▸ **Task statement**:
The reply is to contain the full listing, repeated exactly, with pictures left out.

>>>

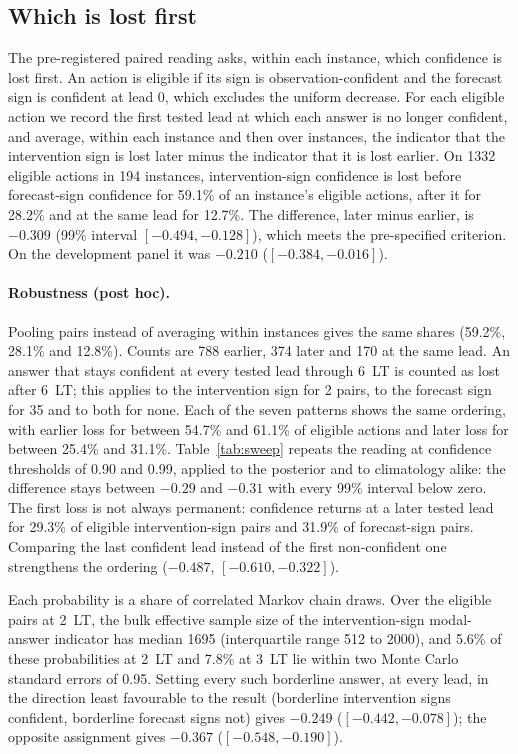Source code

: \documentclass[11pt]{article}
\begin{document}
\subsection{Which is lost first}
\label{sec:order}
The pre-registered paired reading asks, within each instance, which confidence is lost first. An action is eligible if its sign is observation-confident and the forecast sign is confident at lead 0, which excludes the uniform decrease. For each eligible action we record the first tested lead at which each answer is no longer confident, and average, within each instance and then over instances, the indicator that the intervention sign is lost later minus the indicator that it is lost earlier. On 1332 eligible actions in 194 instances, intervention-sign confidence is lost before forecast-sign confidence for 59.1\% of an instance's eligible actions, after it for 28.2\% and at the same lead for 12.7\%. The difference, later minus earlier, is $-0.309$ (99\% interval $[-0.494, -0.128]$), which meets the pre-specified criterion. On the development panel it was $-0.210$ ($[-0.384, -0.016]$).

\paragraph{Robustness (post hoc).} Pooling pairs instead of averaging within instances gives the same shares (59.2\%, 28.1\% and 12.8\%). Counts are 788 earlier, 374 later and 170 at the same lead. An answer that stays confident at every tested lead through 6~LT is counted as lost after 6~LT; this applies to the intervention sign for 2 pairs, to the forecast sign for 35 and to both for none. Each of the seven patterns shows the same ordering, with earlier loss for between 54.7\% and 61.1\% of eligible actions and later loss for between 25.4\% and 31.1\%. Table~\ref{tab:sweep} repeats the reading at confidence thresholds of 0.90 and 0.99, applied to the posterior and to climatology alike: the difference stays between $-0.29$ and $-0.31$ with every 99\% interval below zero. The first loss is not always permanent: confidence returns at a later tested lead for 29.3\% of eligible intervention-sign pairs and 31.9\% of forecast-sign pairs. Comparing the last confident lead instead of the first non-confident one strengthens the ordering ($-0.487$, $[-0.610, -0.322]$).

Each probability is a share of correlated Markov chain draws. Over the eligible pairs at 2~LT, the bulk effective sample size of the intervention-sign modal-answer indicator has median 1695 (interquartile range 512 to 2000), and 5.6\% of these probabilities at 2~LT and 7.8\% at 3~LT lie within two Monte Carlo standard errors of 0.95. Setting every such borderline answer, at every lead, in the direction least favourable to the result (borderline intervention signs confident, borderline forecast signs not) gives $-0.249$ ($[-0.442, -0.078]$); the opposite assignment gives $-0.367$ ($[-0.548, -0.190]$).
\end{document}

<<<

▸ **Solution to this task**:
Source code

: \documentclass[11pt]{article}
\begin{document}
\subsection{Which is lost first}
\label{sec:order}
The pre-registered paired reading asks, within each instance, which confidence is lost first. An action is eligible if its sign is observation-confident and the forecast sign is confident at lead 0, which excludes the uniform decrease. For each eligible action we record the first tested lead at which each answer is no longer confident, and average, within each instance and then over instances, the indicator that the intervention sign is lost later minus the indicator that it is lost earlier. On 1332 eligible actions in 194 instances, intervention-sign confidence is lost before forecast-sign confidence for 59.1\% of an instance's eligible actions, after it for 28.2\% and at the same lead for 12.7\%. The difference, later minus earlier, is $-0.309$ (99\% interval $[-0.494, -0.128]$), which meets the pre-specified criterion. On the development panel it was $-0.210$ ($[-0.384, -0.016]$).

\paragraph{Robustness (post hoc).} Pooling pairs instead of averaging within instances gives the same shares (59.2\%, 28.1\% and 12.8\%). Counts are 788 earlier, 374 later and 170 at the same lead. An answer that stays confident at every tested lead through 6~LT is counted as lost after 6~LT; this applies to the intervention sign for 2 pairs, to the forecast sign for 35 and to both for none. Each of the seven patterns shows the same ordering, with earlier loss for between 54.7\% and 61.1\% of eligible actions and later loss for between 25.4\% and 31.1\%. Table~\ref{tab:sweep} repeats the reading at confidence thresholds of 0.90 and 0.99, applied to the posterior and to climatology alike: the difference stays between $-0.29$ and $-0.31$ with every 99\% interval below zero. The first loss is not always permanent: confidence returns at a later tested lead for 29.3\% of eligible intervention-sign pairs and 31.9\% of forecast-sign pairs. Comparing the last confident lead instead of the first non-confident one strengthens the ordering ($-0.487$, $[-0.610, -0.322]$).

Each probability is a share of correlated Markov chain draws. Over the eligible pairs at 2~LT, the bulk effective sample size of the intervention-sign modal-answer indicator has median 1695 (interquartile range 512 to 2000), and 5.6\% of these probabilities at 2~LT and 7.8\% at 3~LT lie within two Monte Carlo standard errors of 0.95. Setting every such borderline answer, at every lead, in the direction least favourable to the result (borderline intervention signs confident, borderline forecast signs not) gives $-0.249$ ($[-0.442, -0.078]$); the opposite assignment gives $-0.367$ ($[-0.548, -0.190]$).
\end{document}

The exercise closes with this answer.